Rose ou bleu ? Plus question de stigmatiser l’enfant. De nouveaux jouets dits non genrés font leur apparition. Une nouvelle mode politiquement correcte de plus ? Rien n’est moins sûr.
Lorsqu’il s’agit d’acheter un jouet à son enfant, le choix est vite fait ou presque. Pour les filles : des dinettes, des poupées, des déguisements de princesse, le tout dégoulinant de rose. Pour les garçons : davantage de bleu et des jouets de bricolage, des super-héros et des jeux de guerre. En effet, depuis la fi n des années 90 et la mondialisation du marché, il semble que les jeux pour enfants soient de plus en plus stéréotypés. À part quelques exceptions, la majorité des autres jouets sont marketés de façon genrée.
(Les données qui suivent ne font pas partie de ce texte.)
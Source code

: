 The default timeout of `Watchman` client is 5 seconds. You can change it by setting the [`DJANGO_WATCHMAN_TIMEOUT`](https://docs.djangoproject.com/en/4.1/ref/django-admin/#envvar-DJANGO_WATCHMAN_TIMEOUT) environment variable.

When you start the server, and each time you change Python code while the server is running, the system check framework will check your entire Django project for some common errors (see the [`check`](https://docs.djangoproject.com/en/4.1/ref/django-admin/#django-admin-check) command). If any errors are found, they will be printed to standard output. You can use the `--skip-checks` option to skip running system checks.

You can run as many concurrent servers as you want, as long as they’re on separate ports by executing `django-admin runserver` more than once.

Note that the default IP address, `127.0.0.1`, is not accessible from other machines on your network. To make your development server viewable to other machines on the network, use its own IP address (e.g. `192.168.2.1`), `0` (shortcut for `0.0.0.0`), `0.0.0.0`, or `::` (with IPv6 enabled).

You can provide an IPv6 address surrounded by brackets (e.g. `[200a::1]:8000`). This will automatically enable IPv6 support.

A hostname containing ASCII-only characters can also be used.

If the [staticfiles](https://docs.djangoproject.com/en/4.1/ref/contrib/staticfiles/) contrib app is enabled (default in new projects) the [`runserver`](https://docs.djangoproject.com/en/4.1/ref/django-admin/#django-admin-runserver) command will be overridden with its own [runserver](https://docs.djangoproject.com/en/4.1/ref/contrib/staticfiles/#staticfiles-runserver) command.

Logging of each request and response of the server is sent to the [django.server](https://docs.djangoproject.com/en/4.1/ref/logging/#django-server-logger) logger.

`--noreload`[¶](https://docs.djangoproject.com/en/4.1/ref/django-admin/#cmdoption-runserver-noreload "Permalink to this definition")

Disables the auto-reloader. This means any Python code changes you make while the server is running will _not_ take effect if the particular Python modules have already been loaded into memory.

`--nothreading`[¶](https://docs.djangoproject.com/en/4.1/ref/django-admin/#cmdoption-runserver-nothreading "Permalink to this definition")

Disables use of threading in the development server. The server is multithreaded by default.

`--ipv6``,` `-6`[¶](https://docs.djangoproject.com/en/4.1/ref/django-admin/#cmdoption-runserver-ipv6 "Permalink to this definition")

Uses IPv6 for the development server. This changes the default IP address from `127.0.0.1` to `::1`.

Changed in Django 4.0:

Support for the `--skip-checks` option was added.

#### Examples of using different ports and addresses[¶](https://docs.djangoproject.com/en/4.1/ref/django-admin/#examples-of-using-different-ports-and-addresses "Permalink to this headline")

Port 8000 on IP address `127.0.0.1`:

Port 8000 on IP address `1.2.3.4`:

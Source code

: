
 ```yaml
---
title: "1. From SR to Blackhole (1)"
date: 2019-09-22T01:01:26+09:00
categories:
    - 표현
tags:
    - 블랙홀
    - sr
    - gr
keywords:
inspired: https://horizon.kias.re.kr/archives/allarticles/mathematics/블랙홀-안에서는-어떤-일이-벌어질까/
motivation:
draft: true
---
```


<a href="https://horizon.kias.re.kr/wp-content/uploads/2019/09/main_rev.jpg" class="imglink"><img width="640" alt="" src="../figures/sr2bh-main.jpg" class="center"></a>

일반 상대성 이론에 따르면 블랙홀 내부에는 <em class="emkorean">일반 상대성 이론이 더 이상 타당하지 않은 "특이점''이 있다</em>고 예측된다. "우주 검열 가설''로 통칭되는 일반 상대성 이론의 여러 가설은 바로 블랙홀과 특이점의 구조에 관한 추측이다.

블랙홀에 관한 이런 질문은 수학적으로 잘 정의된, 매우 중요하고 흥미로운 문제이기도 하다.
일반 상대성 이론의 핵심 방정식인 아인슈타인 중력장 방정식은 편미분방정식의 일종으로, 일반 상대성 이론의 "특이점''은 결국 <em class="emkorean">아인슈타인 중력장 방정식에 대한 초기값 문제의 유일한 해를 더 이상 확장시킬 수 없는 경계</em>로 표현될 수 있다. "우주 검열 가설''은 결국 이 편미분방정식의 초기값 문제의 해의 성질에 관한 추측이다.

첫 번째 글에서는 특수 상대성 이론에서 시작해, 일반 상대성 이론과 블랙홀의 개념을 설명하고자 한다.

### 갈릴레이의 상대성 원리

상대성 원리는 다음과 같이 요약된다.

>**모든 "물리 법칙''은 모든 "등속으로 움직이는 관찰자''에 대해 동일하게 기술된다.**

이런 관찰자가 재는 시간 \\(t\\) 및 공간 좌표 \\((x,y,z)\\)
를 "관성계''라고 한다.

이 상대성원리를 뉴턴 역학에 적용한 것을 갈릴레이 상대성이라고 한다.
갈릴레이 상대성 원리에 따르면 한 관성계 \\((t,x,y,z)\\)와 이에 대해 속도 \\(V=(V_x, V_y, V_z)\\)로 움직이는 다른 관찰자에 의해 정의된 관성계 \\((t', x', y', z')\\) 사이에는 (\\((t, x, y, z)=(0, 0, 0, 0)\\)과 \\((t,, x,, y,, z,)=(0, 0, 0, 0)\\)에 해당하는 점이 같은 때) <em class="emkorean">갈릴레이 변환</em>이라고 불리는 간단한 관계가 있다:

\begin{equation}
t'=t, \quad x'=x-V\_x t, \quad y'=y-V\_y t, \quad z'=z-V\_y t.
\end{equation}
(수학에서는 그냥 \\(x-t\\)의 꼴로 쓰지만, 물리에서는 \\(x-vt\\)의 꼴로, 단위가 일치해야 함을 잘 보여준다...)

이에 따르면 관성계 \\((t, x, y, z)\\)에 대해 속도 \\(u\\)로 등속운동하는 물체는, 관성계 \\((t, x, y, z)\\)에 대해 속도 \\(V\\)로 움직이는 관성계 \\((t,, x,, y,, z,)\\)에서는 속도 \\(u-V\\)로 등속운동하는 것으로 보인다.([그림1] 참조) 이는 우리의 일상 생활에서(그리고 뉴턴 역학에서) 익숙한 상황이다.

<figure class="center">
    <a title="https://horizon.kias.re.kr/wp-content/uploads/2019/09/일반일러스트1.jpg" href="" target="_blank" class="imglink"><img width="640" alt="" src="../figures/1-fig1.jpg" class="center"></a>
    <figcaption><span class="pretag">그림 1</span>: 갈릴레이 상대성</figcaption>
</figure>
Une distinction qui n’a rien de naturel
Ces distinctions ne sont pas anodines, elles forcent à développer des goûts différents, féminins ou masculins et forgent des dispositions différentes. Elles établissent ainsi une très forte norme de genre pour les filles et garçons : les filles sont invitées à cultiver l’intime et le relationnel, alors que les garçons se voient attribuer la place active dans la société. Ces injonctions à la féminité et à la masculinité, comme le souligne Mona Chollet dans «Beauté fatale», ont pour but que chaque genre se tienne « à sa place », poussant à naturaliser les rapports de domination dès le plus jeune âge. Au Maroc le débat sur les stéréotypes de genre est timide. Ce qui n’est pas le cas ailleurs. Ainsi, le Conseil de l’Europe, dans sa Stratégie pour l’égalité entre les femmes et les hommes (2014-21017), définit les stéréotypes de genre comme des «idées préconçues qui assignent arbitrairement aux femmes et aux hommes des rôles déterminés et bornés par leur sexe. Les stéréotypes de genre peuvent limiter le développement des talents et capacités naturels des filles et des garçons comme des femmes et des hommes, ainsi que leurs expériences vécues en milieu scolaire et leurs chances dans la vie».
Sensibiliser ses enfants
Une chose est sûre : les stéréotypes de genre mènent à des inégalités de traitement. En matière d’emploi et de salaire, les inégalités profitent clairement aux hommes. Pour ces derniers, davantage de pression repose sur leurs épaules au travail et les discriminations sont par ailleurs, plus insidieuses. Ce sont eux qui connaissent le plus haut taux de suicide. Ils éprouvent en effet plus de difficultés à exprimer leurs émotions. Selon Elizabeth Sweet, professeure à l’Université de Californie à Davis, les études scientifiques montrent que « les jouets sexués façonnent les préférences et les styles de jeu des enfants. Ces jouets limitent les compétences acquises par le jeu, ils peuvent empêcher les enfants de développer tous leurs centres d’intérêts, leurs préférences et leurs talents.» Proposer aux filles de s’intéresser à des « trucs de garçons », c’est leur offrir l’accès à certaines professions cataloguées comme « masculines » et leur permettre de vivre leurs rêves sans les limiter à des rôles maternisant ou bienveillant ou à des considérations physiques. Offrir aux garçons des jouets dits « de filles », c’est leur montrer qu’un père aussi, peut être disponible et dévoué, qu’il peut faire le ménage et s’occuper des enfants. Que les pères ont le choix et le droit d’être des papas investis et bienveillants. Ils ne doivent pas se limiter à ramener de l’argent 3 1 2 et endosser le rôle de « chef de famille ». Acheter des cadeaux non genrés, c’est avant tout ne pas réduire le champ des possibles de l’enfant. À quoi bon le priver de cette liberté de choisir le jouet qui fera son bonheur ? Cela aura d’importantes conséquences sur la construction de son identité et le développement de l’image de soi.